Originaire du quartier populaire d’El Kabbaria, Wistar fait partie de cette génération qui a osé dire non. Ce quartier, il y a fait ses débuts, prenant exemple sur ses aînés qui lui ont donné l’envie de jouer avec les mots.
Profondément marqué par une lutte constante, contre l’inertie surtout, et ces phrases qu’il faut manier avec subtilité, pour en faire son arme, le rap de Wistar est teinté de contestation. C’est avec un réalisme et un cynisme troublants que le jeune rappeur tunisien, âgé de 26 ans, nous raconte sa vie là-bas, ses déboires, ses peines et sa rage même, parfois.
Mais ce que l’on retient avant tout, c’est la mélancolie. Il rêve d’un Ailleurs, de changer sa vie.
On nage tous dans le vide à ce qu’il paraît, je dis ce que je pense, je raconte ma vie, j’en peux plus, je veux me casser d’ici.
Un ras-le-bol, un appel au secours de la part de cette jeunesse dont les rêves ont été écrasés, un à un, par le système et par les gouvernements successifs qui ont eu raison de leurs espoirs. Une jeunesse qui souffre de ne pas être appréciée à sa juste valeur. Une jeunesse qui « avance toute seule » faute de soutien.
Au milieu de tout ça, il faut trouver sa place. Wissem Ben Hassine est un artiste, de ceux qui font de « l’art pour l’art », pour sa beauté, pour s’exprimer, car c’est une partie de lui-même. Il ne peut faire autrement.
C’est un rap sans concession, coloré de sincérité et d’une lucidité à la fois brillante et inquiétante, face à une société aux structures fragiles, que le jeune rappeur nous offre.
Au-delà, Wistar est partagé entre ses rêves et son fatalisme. Il doit cette dualité à la réalité sociale de son pays, mais également à sa force et sa sensibilité qu’il met en application directement dans son art. Une complexité personnelle à l’image de celle de la société dans laquelle il vit, dans laquelle il a grandi.
Le jeune homme n’est pas de ceux qui ont la « révolte excessive ». Il dénonce, remet en cause, mais toujours intelligemment, avec maturité, en mesurant pleinement les tenants et les aboutissants d’une restructuration profonde des rouages et mécaniques sociaux.

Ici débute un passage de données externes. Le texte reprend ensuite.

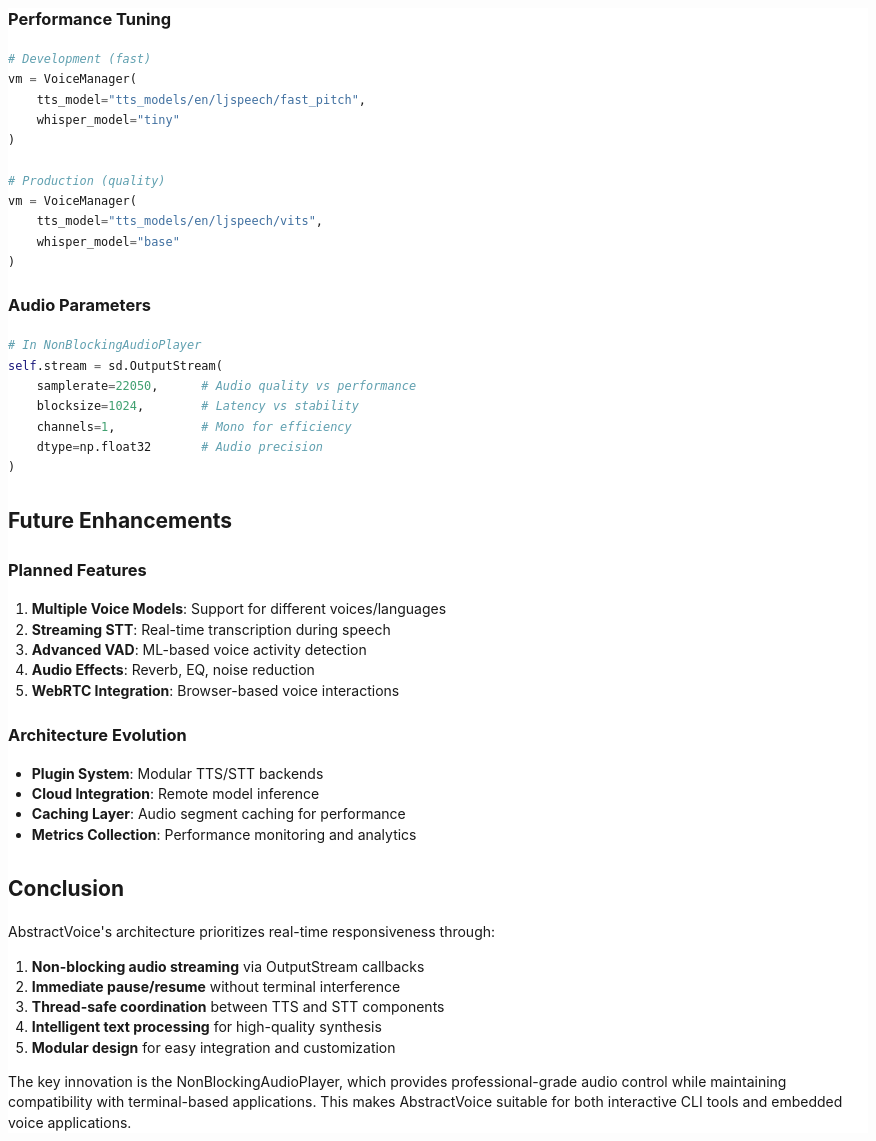 ### Performance Tuning
```python
# Development (fast)
vm = VoiceManager(
    tts_model="tts_models/en/ljspeech/fast_pitch",
    whisper_model="tiny"
)

# Production (quality)
vm = VoiceManager(
    tts_model="tts_models/en/ljspeech/vits",
    whisper_model="base"
)
```

### Audio Parameters
```python
# In NonBlockingAudioPlayer
self.stream = sd.OutputStream(
    samplerate=22050,      # Audio quality vs performance
    blocksize=1024,        # Latency vs stability
    channels=1,            # Mono for efficiency
    dtype=np.float32       # Audio precision
)
```

## Future Enhancements

### Planned Features
1. **Multiple Voice Models**: Support for different voices/languages
2. **Streaming STT**: Real-time transcription during speech
3. **Advanced VAD**: ML-based voice activity detection
4. **Audio Effects**: Reverb, EQ, noise reduction
5. **WebRTC Integration**: Browser-based voice interactions

### Architecture Evolution
- **Plugin System**: Modular TTS/STT backends
- **Cloud Integration**: Remote model inference
- **Caching Layer**: Audio segment caching for performance
- **Metrics Collection**: Performance monitoring and analytics

## Conclusion

AbstractVoice's architecture prioritizes real-time responsiveness through:

1. **Non-blocking audio streaming** via OutputStream callbacks
2. **Immediate pause/resume** without terminal interference
3. **Thread-safe coordination** between TTS and STT components
4. **Intelligent text processing** for high-quality synthesis
5. **Modular design** for easy integration and customization

The key innovation is the NonBlockingAudioPlayer, which provides professional-grade audio control while maintaining compatibility with terminal-based applications. This makes AbstractVoice suitable for both interactive CLI tools and embedded voice applications.
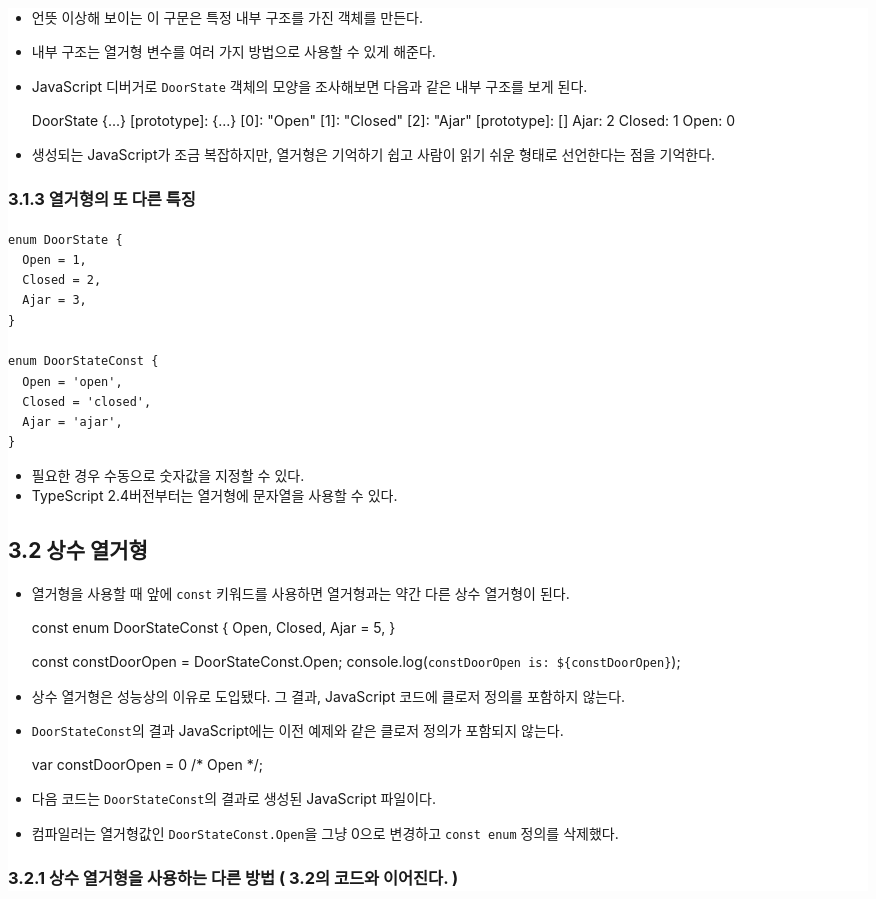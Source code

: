 - 언뜻 이상해 보이는 이 구문은 특정 내부 구조를 가진 객체를 만든다.
- 내부 구조는 열거형 변수를 여러 가지 방법으로 사용할 수 있게 해준다.
- JavaScript 디버거로 `DoorState` 객체의 모양을 조사해보면 다음과 같은 내부 구조를 보게 된다.

    DoorState
    {...}
    [prototype]: {...}
    [0]: "Open"
    [1]: "Closed"
    [2]: "Ajar"
    [prototype]: []
    Ajar: 2
    Closed: 1
    Open: 0

- 생성되는 JavaScript가 조금 복잡하지만, 열거형은 기억하기 쉽고 사람이 읽기 쉬운 형태로 선언한다는 점을 기억한다.

### 3.1.3 열거형의 또 다른 특징

    enum DoorState {
      Open = 1,
      Closed = 2,
      Ajar = 3,
    }

    enum DoorStateConst {
      Open = 'open',
      Closed = 'closed',
      Ajar = 'ajar',
    }

- 필요한 경우 수동으로 숫자값을 지정할 수 있다.
- TypeScript 2.4버전부터는 열거형에 문자열을 사용할 수 있다.

## 3.2 상수 열거형

- 열거형을 사용할 때 앞에 `const` 키워드를 사용하면 열거형과는 약간 다른 상수 열거형이 된다.

    const enum DoorStateConst {
      Open,
      Closed,
      Ajar = 5,
    }
    
    const constDoorOpen = DoorStateConst.Open;
    console.log(`constDoorOpen is: ${constDoorOpen}`);

- 상수 열거형은 성능상의 이유로 도입됐다. 그 결과, JavaScript 코드에 클로저 정의를 포함하지 않는다.
- `DoorStateConst`의 결과 JavaScript에는 이전 예제와 같은 클로저 정의가 포함되지 않는다.

    var constDoorOpen = 0 /* Open */;

- 다음 코드는 `DoorStateConst`의 결과로 생성된 JavaScript 파일이다.
- 컴파일러는 열거형값인 `DoorStateConst.Open`을 그냥 0으로 변경하고 `const enum` 정의를 삭제했다.

### 3.2.1 상수 열거형을 사용하는 다른 방법 ( 3.2의 코드와 이어진다. )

Sa maturité l’a d’ailleurs poussé plusieurs fois à mettre la musique en « Pause », pour se consacrer à ses études et à son emploi.
Wissem garde en tête ses valeurs, il ne les oublie pas quand il rappe, il ne les oublie pas quand il agit. Rien n’est contrefait.
Artiste sensible, poète de la rue d’une part mais aussi artiste révolté d’autre part, son rap a quelque chose de baudelairien, un spleen malgré tout optimiste et rêveur. Antinomique donc, mais pleinement lui. Complexe mais réel.
Découvrir Wistar, c’est rentrer dans un univers de poupées russes, où un questionnement en entraîne un autre, traduisant l’état de pensée et de surconscience de ce jeune artiste tunisien. Un rap conscient dont la poésie surprend, dont la poésie touche profondément.